▶ **EXTRACTED INFORMATION**
• • • • • • •

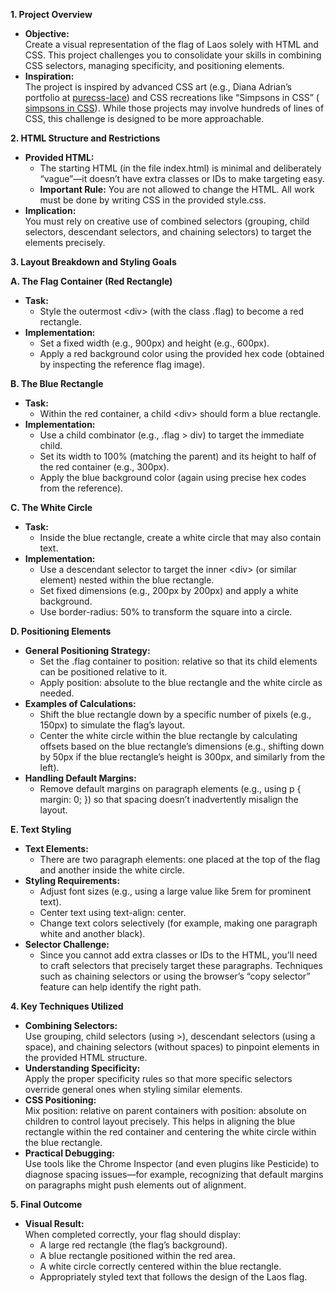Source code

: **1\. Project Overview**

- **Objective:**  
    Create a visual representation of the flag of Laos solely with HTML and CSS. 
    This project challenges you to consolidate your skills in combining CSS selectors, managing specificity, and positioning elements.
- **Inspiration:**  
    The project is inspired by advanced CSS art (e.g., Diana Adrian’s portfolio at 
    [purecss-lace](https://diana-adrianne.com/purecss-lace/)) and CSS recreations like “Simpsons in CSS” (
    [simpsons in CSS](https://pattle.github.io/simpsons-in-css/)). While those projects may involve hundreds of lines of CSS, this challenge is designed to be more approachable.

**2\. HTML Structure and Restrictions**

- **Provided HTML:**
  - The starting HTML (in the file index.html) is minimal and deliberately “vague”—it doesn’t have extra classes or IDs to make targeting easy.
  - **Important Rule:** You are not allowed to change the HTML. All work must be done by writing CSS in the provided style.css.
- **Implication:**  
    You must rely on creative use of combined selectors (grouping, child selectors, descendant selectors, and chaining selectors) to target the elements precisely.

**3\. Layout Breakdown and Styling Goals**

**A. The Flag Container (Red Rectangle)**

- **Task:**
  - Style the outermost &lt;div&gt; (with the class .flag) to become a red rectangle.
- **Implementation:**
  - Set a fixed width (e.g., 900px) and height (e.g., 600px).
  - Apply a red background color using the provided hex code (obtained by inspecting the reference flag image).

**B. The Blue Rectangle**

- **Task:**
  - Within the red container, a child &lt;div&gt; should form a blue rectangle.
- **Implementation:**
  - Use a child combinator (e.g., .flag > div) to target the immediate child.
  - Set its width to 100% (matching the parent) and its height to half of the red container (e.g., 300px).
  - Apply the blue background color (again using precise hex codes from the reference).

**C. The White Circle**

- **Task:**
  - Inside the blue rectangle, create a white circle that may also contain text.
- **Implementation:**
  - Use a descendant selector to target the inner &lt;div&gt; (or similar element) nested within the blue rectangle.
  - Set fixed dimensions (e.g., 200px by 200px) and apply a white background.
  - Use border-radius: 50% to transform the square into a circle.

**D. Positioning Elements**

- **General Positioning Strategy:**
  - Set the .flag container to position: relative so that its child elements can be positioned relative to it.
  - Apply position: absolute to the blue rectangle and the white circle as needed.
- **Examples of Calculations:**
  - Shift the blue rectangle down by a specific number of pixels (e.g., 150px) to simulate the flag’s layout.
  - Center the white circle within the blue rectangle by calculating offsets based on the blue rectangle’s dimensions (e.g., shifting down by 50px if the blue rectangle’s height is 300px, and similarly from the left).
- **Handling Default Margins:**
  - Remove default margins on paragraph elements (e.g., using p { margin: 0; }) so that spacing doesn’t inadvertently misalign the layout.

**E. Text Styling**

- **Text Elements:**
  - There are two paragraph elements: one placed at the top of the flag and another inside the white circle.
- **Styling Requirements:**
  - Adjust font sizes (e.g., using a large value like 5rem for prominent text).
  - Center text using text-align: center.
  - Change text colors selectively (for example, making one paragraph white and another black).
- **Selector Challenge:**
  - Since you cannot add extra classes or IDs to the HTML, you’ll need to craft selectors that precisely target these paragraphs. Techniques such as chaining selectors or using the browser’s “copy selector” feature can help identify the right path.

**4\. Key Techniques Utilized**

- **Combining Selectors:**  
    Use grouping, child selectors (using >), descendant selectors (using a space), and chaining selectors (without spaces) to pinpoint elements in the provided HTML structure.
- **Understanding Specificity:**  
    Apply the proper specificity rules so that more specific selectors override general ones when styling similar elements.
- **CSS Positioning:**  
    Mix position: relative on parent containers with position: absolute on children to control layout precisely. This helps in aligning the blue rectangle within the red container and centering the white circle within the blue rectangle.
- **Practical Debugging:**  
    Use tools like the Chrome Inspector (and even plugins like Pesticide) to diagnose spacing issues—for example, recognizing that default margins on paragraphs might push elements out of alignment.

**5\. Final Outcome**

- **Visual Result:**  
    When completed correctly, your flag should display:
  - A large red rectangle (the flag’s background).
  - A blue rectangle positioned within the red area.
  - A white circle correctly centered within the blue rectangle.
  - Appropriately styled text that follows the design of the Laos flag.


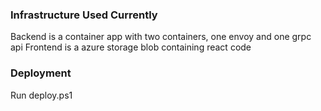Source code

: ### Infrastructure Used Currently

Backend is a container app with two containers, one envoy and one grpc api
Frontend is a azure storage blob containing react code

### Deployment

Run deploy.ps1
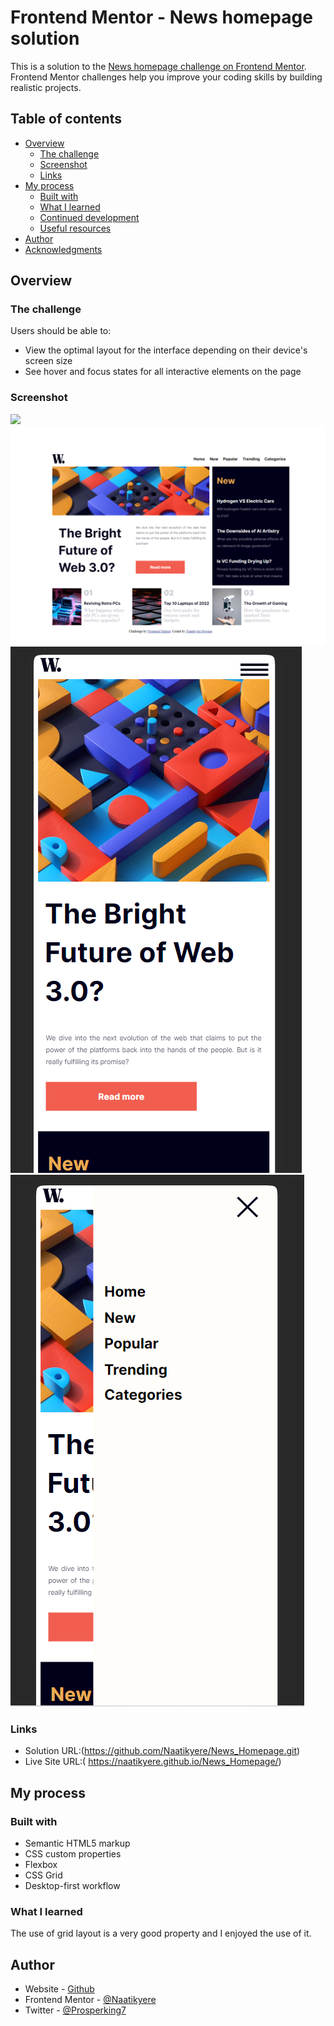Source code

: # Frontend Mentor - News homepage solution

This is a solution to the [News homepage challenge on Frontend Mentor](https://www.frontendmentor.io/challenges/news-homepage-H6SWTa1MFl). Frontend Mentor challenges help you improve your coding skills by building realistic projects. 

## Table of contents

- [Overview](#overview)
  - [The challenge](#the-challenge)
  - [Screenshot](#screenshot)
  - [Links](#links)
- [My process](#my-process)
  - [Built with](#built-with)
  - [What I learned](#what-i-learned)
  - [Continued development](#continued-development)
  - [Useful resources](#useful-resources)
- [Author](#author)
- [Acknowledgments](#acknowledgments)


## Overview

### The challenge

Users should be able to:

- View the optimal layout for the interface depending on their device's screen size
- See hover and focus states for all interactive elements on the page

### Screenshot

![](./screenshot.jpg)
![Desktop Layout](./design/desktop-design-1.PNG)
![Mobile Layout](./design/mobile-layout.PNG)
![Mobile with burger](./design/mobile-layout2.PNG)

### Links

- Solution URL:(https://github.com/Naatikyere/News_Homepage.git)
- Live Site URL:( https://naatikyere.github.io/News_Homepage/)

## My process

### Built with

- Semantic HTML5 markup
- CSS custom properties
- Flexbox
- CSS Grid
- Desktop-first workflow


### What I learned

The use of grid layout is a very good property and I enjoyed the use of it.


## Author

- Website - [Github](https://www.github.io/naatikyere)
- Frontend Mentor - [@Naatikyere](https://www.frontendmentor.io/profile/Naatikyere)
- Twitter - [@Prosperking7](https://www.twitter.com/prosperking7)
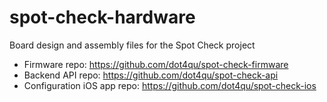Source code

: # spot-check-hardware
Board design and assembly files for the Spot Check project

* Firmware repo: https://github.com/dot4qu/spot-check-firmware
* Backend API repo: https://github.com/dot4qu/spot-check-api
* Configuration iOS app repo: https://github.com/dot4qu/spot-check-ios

• • • • • • •

A line counts if it holds the word "reference". How many lines of the entries count? Give the number only.

2